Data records
---+---

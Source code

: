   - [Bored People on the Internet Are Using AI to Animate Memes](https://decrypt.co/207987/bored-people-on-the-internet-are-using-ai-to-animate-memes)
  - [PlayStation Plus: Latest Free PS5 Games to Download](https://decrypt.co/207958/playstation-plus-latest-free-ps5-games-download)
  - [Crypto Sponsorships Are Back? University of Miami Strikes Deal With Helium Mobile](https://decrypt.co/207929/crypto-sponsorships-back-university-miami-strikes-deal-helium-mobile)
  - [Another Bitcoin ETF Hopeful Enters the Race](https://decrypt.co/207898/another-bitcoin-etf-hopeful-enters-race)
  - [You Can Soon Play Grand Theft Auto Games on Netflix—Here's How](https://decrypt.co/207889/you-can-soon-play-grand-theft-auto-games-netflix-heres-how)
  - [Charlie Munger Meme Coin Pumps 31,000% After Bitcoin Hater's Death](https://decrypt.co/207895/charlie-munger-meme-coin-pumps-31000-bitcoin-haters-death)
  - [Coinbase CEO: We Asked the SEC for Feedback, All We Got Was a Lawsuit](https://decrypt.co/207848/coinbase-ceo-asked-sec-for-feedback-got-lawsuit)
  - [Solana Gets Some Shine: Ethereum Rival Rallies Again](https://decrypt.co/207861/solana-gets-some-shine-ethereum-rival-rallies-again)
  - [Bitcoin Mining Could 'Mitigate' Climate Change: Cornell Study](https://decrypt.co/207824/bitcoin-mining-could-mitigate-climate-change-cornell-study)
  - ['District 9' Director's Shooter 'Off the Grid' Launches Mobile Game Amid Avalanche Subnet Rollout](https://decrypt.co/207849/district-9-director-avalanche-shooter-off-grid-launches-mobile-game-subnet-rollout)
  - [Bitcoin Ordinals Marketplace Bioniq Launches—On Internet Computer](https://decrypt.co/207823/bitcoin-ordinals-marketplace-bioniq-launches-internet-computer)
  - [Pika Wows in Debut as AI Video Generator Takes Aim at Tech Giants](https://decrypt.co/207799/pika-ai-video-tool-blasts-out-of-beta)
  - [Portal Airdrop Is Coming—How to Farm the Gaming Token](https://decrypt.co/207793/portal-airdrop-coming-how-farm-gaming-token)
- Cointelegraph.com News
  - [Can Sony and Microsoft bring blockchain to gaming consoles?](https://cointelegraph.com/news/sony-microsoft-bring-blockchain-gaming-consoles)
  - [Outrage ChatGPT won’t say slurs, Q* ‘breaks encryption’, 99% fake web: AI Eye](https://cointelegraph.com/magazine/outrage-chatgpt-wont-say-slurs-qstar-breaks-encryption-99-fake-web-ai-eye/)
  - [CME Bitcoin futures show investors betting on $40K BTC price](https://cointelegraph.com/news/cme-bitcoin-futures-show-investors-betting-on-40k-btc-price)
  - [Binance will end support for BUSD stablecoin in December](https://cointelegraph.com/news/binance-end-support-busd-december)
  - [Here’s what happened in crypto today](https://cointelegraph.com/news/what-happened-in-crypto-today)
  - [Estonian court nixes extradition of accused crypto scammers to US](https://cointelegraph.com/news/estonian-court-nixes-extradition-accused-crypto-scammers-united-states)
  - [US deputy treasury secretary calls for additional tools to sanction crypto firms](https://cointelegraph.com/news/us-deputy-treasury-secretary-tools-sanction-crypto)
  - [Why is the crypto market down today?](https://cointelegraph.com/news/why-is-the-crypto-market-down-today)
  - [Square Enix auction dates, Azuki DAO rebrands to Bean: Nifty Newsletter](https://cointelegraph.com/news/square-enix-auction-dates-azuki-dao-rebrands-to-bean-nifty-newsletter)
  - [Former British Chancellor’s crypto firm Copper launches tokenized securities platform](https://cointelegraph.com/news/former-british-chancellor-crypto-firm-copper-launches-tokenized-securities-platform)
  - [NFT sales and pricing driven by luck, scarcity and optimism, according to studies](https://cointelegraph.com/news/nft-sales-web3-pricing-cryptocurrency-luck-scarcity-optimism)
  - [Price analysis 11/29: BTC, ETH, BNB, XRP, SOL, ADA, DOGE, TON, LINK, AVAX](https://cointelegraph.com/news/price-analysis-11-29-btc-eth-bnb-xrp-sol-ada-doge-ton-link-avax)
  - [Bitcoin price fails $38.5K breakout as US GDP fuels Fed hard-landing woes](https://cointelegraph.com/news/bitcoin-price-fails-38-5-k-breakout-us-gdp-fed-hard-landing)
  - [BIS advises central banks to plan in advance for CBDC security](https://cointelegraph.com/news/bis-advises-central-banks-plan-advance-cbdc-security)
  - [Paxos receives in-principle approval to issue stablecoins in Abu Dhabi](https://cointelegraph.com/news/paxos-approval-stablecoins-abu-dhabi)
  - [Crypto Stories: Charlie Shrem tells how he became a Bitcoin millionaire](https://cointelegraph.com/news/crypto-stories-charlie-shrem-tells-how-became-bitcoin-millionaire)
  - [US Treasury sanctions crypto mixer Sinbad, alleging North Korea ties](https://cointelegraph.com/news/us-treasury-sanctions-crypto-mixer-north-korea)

---+---

Exercise instructions: An exact copy of every record is needed.

The answer:
Source code

:   - [Bored People on the Internet Are Using AI to Animate Memes](https://decrypt.co/207987/bored-people-on-the-internet-are-using-ai-to-animate-memes)
  - [PlayStation Plus: Latest Free PS5 Games to Download](https://decrypt.co/207958/playstation-plus-latest-free-ps5-games-download)
  - [Crypto Sponsorships Are Back? University of Miami Strikes Deal With Helium Mobile](https://decrypt.co/207929/crypto-sponsorships-back-university-miami-strikes-deal-helium-mobile)
  - [Another Bitcoin ETF Hopeful Enters the Race](https://decrypt.co/207898/another-bitcoin-etf-hopeful-enters-race)
  - [You Can Soon Play Grand Theft Auto Games on Netflix—Here's How](https://decrypt.co/207889/you-can-soon-play-grand-theft-auto-games-netflix-heres-how)
  - [Charlie Munger Meme Coin Pumps 31,000% After Bitcoin Hater's Death](https://decrypt.co/207895/charlie-munger-meme-coin-pumps-31000-bitcoin-haters-death)
  - [Coinbase CEO: We Asked the SEC for Feedback, All We Got Was a Lawsuit](https://decrypt.co/207848/coinbase-ceo-asked-sec-for-feedback-got-lawsuit)
  - [Solana Gets Some Shine: Ethereum Rival Rallies Again](https://decrypt.co/207861/solana-gets-some-shine-ethereum-rival-rallies-again)
  - [Bitcoin Mining Could 'Mitigate' Climate Change: Cornell Study](https://decrypt.co/207824/bitcoin-mining-could-mitigate-climate-change-cornell-study)
  - ['District 9' Director's Shooter 'Off the Grid' Launches Mobile Game Amid Avalanche Subnet Rollout](https://decrypt.co/207849/district-9-director-avalanche-shooter-off-grid-launches-mobile-game-subnet-rollout)
  - [Bitcoin Ordinals Marketplace Bioniq Launches—On Internet Computer](https://decrypt.co/207823/bitcoin-ordinals-marketplace-bioniq-launches-internet-computer)
  - [Pika Wows in Debut as AI Video Generator Takes Aim at Tech Giants](https://decrypt.co/207799/pika-ai-video-tool-blasts-out-of-beta)
  - [Portal Airdrop Is Coming—How to Farm the Gaming Token](https://decrypt.co/207793/portal-airdrop-coming-how-farm-gaming-token)
- Cointelegraph.com News
  - [Can Sony and Microsoft bring blockchain to gaming consoles?](https://cointelegraph.com/news/sony-microsoft-bring-blockchain-gaming-consoles)
  - [Outrage ChatGPT won’t say slurs, Q* ‘breaks encryption’, 99% fake web: AI Eye](https://cointelegraph.com/magazine/outrage-chatgpt-wont-say-slurs-qstar-breaks-encryption-99-fake-web-ai-eye/)
  - [CME Bitcoin futures show investors betting on $40K BTC price](https://cointelegraph.com/news/cme-bitcoin-futures-show-investors-betting-on-40k-btc-price)
  - [Binance will end support for BUSD stablecoin in December](https://cointelegraph.com/news/binance-end-support-busd-december)
  - [Here’s what happened in crypto today](https://cointelegraph.com/news/what-happened-in-crypto-today)
  - [Estonian court nixes extradition of accused crypto scammers to US](https://cointelegraph.com/news/estonian-court-nixes-extradition-accused-crypto-scammers-united-states)
  - [US deputy treasury secretary calls for additional tools to sanction crypto firms](https://cointelegraph.com/news/us-deputy-treasury-secretary-tools-sanction-crypto)
  - [Why is the crypto market down today?](https://cointelegraph.com/news/why-is-the-crypto-market-down-today)
  - [Square Enix auction dates, Azuki DAO rebrands to Bean: Nifty Newsletter](https://cointelegraph.com/news/square-enix-auction-dates-azuki-dao-rebrands-to-bean-nifty-newsletter)
  - [Former British Chancellor’s crypto firm Copper launches tokenized securities platform](https://cointelegraph.com/news/former-british-chancellor-crypto-firm-copper-launches-tokenized-securities-platform)
  - [NFT sales and pricing driven by luck, scarcity and optimism, according to studies](https://cointelegraph.com/news/nft-sales-web3-pricing-cryptocurrency-luck-scarcity-optimism)
  - [Price analysis 11/29: BTC, ETH, BNB, XRP, SOL, ADA, DOGE, TON, LINK, AVAX](https://cointelegraph.com/news/price-analysis-11-29-btc-eth-bnb-xrp-sol-ada-doge-ton-link-avax)
  - [Bitcoin price fails $38.5K breakout as US GDP fuels Fed hard-landing woes](https://cointelegraph.com/news/bitcoin-price-fails-38-5-k-breakout-us-gdp-fed-hard-landing)
  - [BIS advises central banks to plan in advance for CBDC security](https://cointelegraph.com/news/bis-advises-central-banks-plan-advance-cbdc-security)
  - [Paxos receives in-principle approval to issue stablecoins in Abu Dhabi](https://cointelegraph.com/news/paxos-approval-stablecoins-abu-dhabi)
  - [Crypto Stories: Charlie Shrem tells how he became a Bitcoin millionaire](https://cointelegraph.com/news/crypto-stories-charlie-shrem-tells-how-became-bitcoin-millionaire)
  - [US Treasury sanctions crypto mixer Sinbad, alleging North Korea ties](https://cointelegraph.com/news/us-treasury-sanctions-crypto-mixer-north-korea)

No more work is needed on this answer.